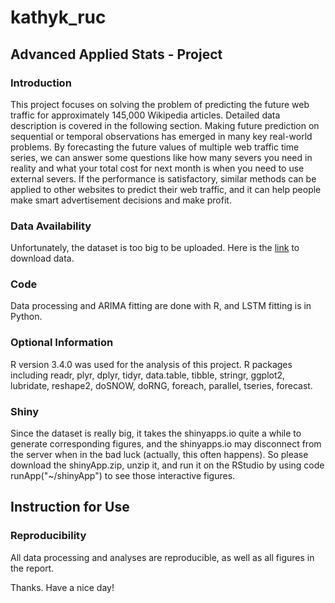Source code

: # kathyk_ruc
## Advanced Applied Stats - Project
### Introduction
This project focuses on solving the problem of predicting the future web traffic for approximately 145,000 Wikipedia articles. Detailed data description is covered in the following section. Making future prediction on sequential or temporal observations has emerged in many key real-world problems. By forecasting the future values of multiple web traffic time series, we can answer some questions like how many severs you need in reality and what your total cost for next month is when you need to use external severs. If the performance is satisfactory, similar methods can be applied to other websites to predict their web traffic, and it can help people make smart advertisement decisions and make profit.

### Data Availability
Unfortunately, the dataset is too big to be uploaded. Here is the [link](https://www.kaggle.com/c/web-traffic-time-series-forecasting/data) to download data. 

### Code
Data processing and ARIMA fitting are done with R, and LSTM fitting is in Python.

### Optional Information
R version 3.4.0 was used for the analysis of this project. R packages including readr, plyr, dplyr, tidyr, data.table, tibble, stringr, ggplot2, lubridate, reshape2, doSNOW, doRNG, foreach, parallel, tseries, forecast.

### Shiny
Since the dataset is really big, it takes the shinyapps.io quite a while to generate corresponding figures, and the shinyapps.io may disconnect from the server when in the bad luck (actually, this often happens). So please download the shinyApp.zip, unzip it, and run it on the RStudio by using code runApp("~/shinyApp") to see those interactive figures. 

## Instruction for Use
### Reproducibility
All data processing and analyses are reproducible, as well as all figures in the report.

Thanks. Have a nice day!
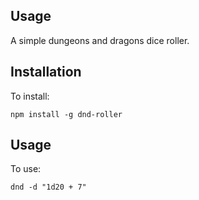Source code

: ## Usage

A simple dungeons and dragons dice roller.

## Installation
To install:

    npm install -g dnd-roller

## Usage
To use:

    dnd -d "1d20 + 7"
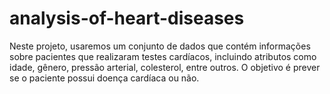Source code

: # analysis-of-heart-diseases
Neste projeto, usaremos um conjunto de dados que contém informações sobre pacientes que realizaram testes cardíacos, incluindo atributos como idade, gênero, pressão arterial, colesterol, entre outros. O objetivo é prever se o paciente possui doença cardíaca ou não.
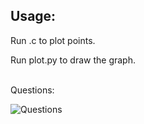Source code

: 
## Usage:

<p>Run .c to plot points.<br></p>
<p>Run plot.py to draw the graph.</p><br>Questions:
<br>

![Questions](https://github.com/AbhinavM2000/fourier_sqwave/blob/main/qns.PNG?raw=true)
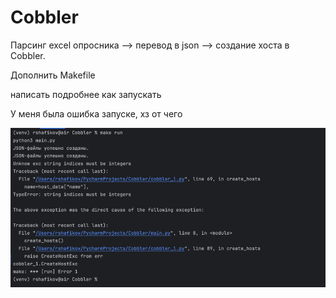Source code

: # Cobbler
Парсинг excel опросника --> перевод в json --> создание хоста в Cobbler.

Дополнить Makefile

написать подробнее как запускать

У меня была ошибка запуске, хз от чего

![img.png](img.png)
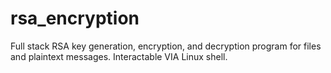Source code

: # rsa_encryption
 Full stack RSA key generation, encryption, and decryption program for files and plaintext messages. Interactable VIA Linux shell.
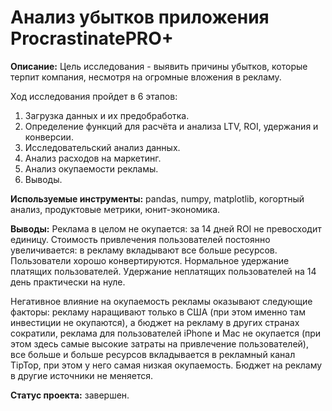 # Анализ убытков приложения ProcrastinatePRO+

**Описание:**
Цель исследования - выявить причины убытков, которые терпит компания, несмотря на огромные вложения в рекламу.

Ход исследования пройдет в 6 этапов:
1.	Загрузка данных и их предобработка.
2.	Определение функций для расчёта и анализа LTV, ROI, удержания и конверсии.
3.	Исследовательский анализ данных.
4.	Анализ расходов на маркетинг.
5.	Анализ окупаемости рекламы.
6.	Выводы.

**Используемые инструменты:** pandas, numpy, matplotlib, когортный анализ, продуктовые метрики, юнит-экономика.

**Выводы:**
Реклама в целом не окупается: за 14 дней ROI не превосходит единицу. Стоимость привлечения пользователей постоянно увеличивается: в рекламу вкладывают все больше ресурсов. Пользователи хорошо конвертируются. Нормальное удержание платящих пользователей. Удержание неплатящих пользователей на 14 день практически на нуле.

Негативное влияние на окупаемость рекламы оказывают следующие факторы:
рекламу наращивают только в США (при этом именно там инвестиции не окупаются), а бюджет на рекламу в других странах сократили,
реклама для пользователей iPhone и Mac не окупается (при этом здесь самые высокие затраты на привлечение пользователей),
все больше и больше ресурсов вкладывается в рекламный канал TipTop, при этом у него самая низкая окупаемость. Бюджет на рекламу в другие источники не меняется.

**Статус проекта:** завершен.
•••••
Copy only this from above: the line containing "Since the dataset", the line containing "A simple dungeons and dragons dice roller.", and all lines between, printed exactly. Leave out the pictures.

● **Answer box**:
Since the dataset is really big, it takes the shinyapps.io quite a while to generate corresponding figures, and the shinyapps.io may disconnect from the server when in the bad luck (actually, this often happens). So please download the shinyApp.zip, unzip it, and run it on the RStudio by using code runApp("~/shinyApp") to see those interactive figures. 

## Instruction for Use
### Reproducibility
All data processing and analyses are reproducible, as well as all figures in the report.

Thanks. Have a nice day!
Source code

: ## Usage

A simple dungeons and dragons dice roller.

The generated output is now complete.